Sample selection: We first ranked the FP and FN notes by IG score given to a key feature. To explain, the top ranking note is one that had a key feature with the highest weight. Rankings for FN and FP notes were done independently. We then selected the top ranked 15 notes in each set. We then removed five notes that had more than 500 words (in order to make it a bit easier on the annotators). This gave us a set of 12 FN and 13 FP notes. These notes were randomly shuffled before showing to the clinicians.

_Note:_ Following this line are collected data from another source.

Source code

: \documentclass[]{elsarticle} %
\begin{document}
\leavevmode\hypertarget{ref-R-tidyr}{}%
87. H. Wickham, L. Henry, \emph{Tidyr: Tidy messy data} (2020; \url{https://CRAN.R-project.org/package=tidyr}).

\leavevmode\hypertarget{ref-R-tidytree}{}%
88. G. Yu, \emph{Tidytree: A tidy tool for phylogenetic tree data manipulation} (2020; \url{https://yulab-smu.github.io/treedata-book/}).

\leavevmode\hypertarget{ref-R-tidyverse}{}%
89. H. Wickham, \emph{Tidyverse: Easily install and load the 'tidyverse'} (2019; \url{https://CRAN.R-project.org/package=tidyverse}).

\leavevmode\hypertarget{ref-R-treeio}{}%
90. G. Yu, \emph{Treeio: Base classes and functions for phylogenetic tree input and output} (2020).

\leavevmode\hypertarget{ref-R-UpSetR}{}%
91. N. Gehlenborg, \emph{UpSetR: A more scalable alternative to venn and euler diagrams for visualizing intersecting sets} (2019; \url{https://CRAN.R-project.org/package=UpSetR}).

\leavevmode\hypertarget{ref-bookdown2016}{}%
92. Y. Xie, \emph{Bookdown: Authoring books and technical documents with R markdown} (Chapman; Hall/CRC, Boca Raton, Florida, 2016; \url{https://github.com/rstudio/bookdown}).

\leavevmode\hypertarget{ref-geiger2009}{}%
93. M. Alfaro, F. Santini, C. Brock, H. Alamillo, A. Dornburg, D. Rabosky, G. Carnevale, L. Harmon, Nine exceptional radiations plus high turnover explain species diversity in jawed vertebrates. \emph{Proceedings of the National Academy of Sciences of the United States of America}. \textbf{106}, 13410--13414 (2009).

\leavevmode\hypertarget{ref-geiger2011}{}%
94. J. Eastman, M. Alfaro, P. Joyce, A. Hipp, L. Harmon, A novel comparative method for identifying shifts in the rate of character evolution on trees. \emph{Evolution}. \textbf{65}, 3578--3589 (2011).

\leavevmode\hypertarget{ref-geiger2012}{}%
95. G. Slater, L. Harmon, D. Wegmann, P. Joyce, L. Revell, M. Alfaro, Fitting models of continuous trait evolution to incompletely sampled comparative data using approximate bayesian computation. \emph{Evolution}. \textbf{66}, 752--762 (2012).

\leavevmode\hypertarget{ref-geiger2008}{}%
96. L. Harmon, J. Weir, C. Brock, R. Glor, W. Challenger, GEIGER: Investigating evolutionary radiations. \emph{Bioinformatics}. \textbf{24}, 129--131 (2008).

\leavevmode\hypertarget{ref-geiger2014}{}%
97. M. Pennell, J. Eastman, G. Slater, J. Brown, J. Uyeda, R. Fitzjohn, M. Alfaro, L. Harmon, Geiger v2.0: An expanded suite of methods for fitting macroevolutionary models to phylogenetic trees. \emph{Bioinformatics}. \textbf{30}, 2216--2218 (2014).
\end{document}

Manual annotation: Two clinicians independently annotated each note. They were given the full history of present illness and asked to decide if an ICD code pertaining to depression should or should not be assigned. They were also allowed to use a ‘not sure’ category. They agreed in 18/25 cases (kappa = 0.59; 85.7% agreement). Four notes had at least one judge mark ‘not sure’ while they disagreed on three notes. Gauged against the 18 decisions where the judges agreed, our model’s FP and FN decisions were correct in 78% (14/18). To explain, we marked an FP (FN) decision as correctly declared positive (negative) if both judges indicated that the note should (should not) be annotated with a depression ICD code. Interestingly, all FP decisions were declared correct (12/12) while a third (2/6) FN decisions were correct. These results are encouraging especially for the FP decisions.
Discussion
Our proposed model, CB-MH, is top ranked in F1 (0.62) while CB-Atn is best in F2 (0.71). The differences between their confidence intervals is slight (0.02 at most). Both models use attention. In the case of our model the run time for both training and testing with the Full set is approximately 122 minutes. We find that while scores are generally higher in the Full set compared to the Sample, notably confidence intervals are tighter with the larger set. Traditional machine learning algorithms do not fair as well as DL models. They seem less well equipped to capitalize on the semantics underlying diagnoses as well as DL models. DL models are good at reducing Type II errors achieving higher F2 scores compared to F1 scores. As pointed in a recent review of DL models operating off clinical texts27, it is important to continue comparing DL with traditional methods. While our DL models fared well, in 11% of the studies they surveyed DL algorithms performed worse than traditional machine learning algorithms.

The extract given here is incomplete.